The GFC is the enemy, he says. The GFC, if you are not familiar with it, is the new lingua franca as world leaders grapple with what the rest of us call the global financial crisis. Politicians tell us these are extraordinary times. The world has changed and we are in new territory with the global credit freeze. Fear has gripped the markets. Banks are teetering, investors are nervous, consumers are wary, business is slowing.
Long-time market watchers say they have never seen such a crisis of confidence. Long-time opponents of free-markets cheer from the side-lines with “I told you so” smiles. We are all Keynesians now, they shout over at Fairfax, happy to see government back in the business of running business. And it’s true that government stimulus is required. As Nancy Koehn, a historian at the Harvard Business School said, "the goal is to get the engine of capitalism going as productively as possible. Ideology is a luxury good in times of crisis."
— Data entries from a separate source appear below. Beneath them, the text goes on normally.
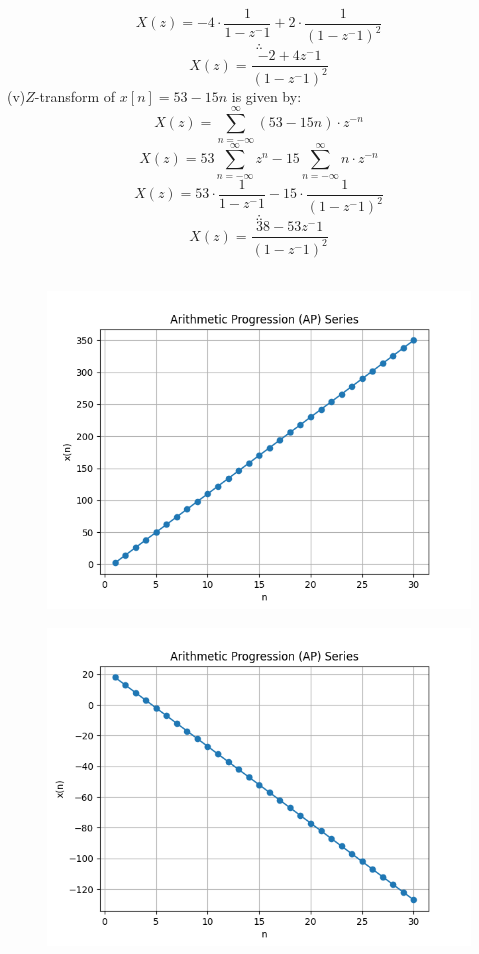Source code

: \documentclass[journal,12pt,twocolumn]{IEEEtran}
\theoremstyle{remark}
\begin{document}
\[X(z)=-4 \cdot \frac{1}{1-{z^-1}}+ 2 \cdot \frac{1}{(1-{z^-1})^2}\]
$$\therefore$$ \[X(z)=\frac{-2+4{z^-1}}{(1-{z^-1})^2}\]
(v)$Z$-transform of $x[n] = 53 - 15n$ is given by:
\[ X(z) = \sum_{n=-\infty}^{\infty} (53 - 15n) \cdot z^{-n} \]
\[X(z)=53 \sum_{n=-\infty}^{\infty}z^{n}-15 \sum_{n=-\infty}^{\infty} n\cdot z^{-n}\]
\[X(z)=53 \cdot \frac{1}{1-{z^-1}}- 15 \cdot \frac{1}{(1-{z^-1})^2}\]
$$\therefore$$ \[X(z)=\frac{38-53{z^-1}}{(1-{z^-1})^2}\]\\
\begin{figure}[h]
       \centering
        \includegraphics[width=0.8\linewidth]{figures/download.png} %
        \caption{}
   \label{fig:your_label}
\end{figure}
\begin{figure}[h]
      \centering
       \includegraphics[width=0.8\linewidth]{figures/download2.png} %
        \caption{}
    \end{figure}
\end{document}
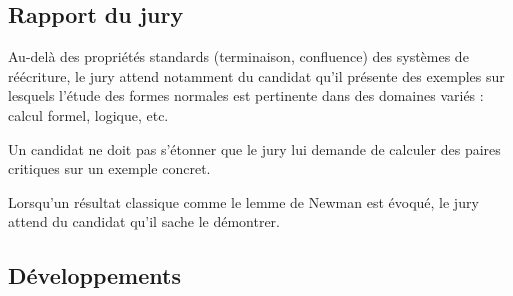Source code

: \documentclass[../../agregation.tex]{subfiles}
\begin{document}

\subsection{Rapport du jury}

\begin{aquote}{}
Au-delà des propriétés standards (terminaison, confluence) des systèmes de réécriture, le jury attend notamment du candidat qu'il présente des exemples sur lesquels l'étude des formes normales est pertinente dans des domaines variés : calcul formel, logique, etc.

Un candidat ne doit pas s'étonner que le jury lui demande de calculer des paires critiques sur un exemple concret.

Lorsqu'un résultat classique comme le lemme de Newman est évoqué, le jury attend du candidat qu'il sache le démontrer.
\end{aquote}

\subsection{Développements}

\dvts
\end{document}
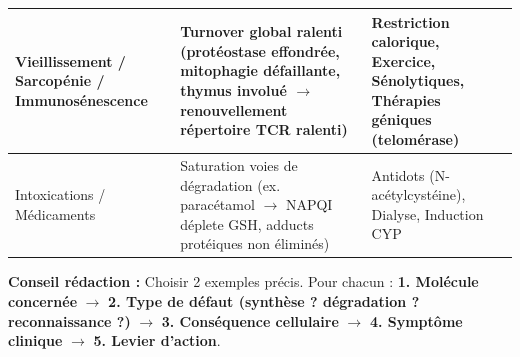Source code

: \documentclass[11pt]{article}
\begin{document}
\begin{methode}
\begin{center}
\begin{tabular}{|l|l|l|}
Vieillissement / Sarcopénie / Immunosénescence & Turnover global ralenti (protéostase effondrée, mitophagie défaillante, thymus involué $\rightarrow$ renouvellement répertoire TCR ralenti) & Restriction calorique, Exercice, Sénolytiques, Thérapies géniques (telomérase) \\ \hline
Intoxications / Médicaments & Saturation voies de dégradation (ex. paracétamol $\rightarrow$ NAPQI déplete GSH, adducts protéiques non éliminés) & Antidots (N-acétylcystéine), Dialyse, Induction CYP \\ \hline
\end{tabular}
\end{center}
\textbf{Conseil rédaction :} Choisir 2 exemples précis. Pour chacun : \textbf{1. Molécule concernée} $\rightarrow$ \textbf{2. Type de défaut (synthèse ? dégradation ? reconnaissance ?)} $\rightarrow$ \textbf{3. Conséquence cellulaire} $\rightarrow$ \textbf{4. Symptôme clinique} $\rightarrow$ \textbf{5. Levier d'action}.
\end{methode}
\end{document}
In this new war, the rules of engagement have been thrown wide open. Each country’s move into the market is overtaken by another country’s more aggressive package of government intervention. Why, even Gordon Brown, the British Prime Minister, has, as one headline declared, gone from “Zero to Hero” as his muscular intervention into the UK banking sector lifted his flagging political future.
But in this new world order, is it possible that some critical old lessons may still apply? At the moment, as leaders rush to act quickly for fear of acting too late, few seem willing to listen to the old rules. Or at least, they are not talking about them. Nor are they assuring us that the old lessons have not been forgotten.
So let’s talk. And start with the basics. Is it possible that we are, once again, watching politicians devise solutions to problems that they created when they last time tried to devise solutions to problems they created?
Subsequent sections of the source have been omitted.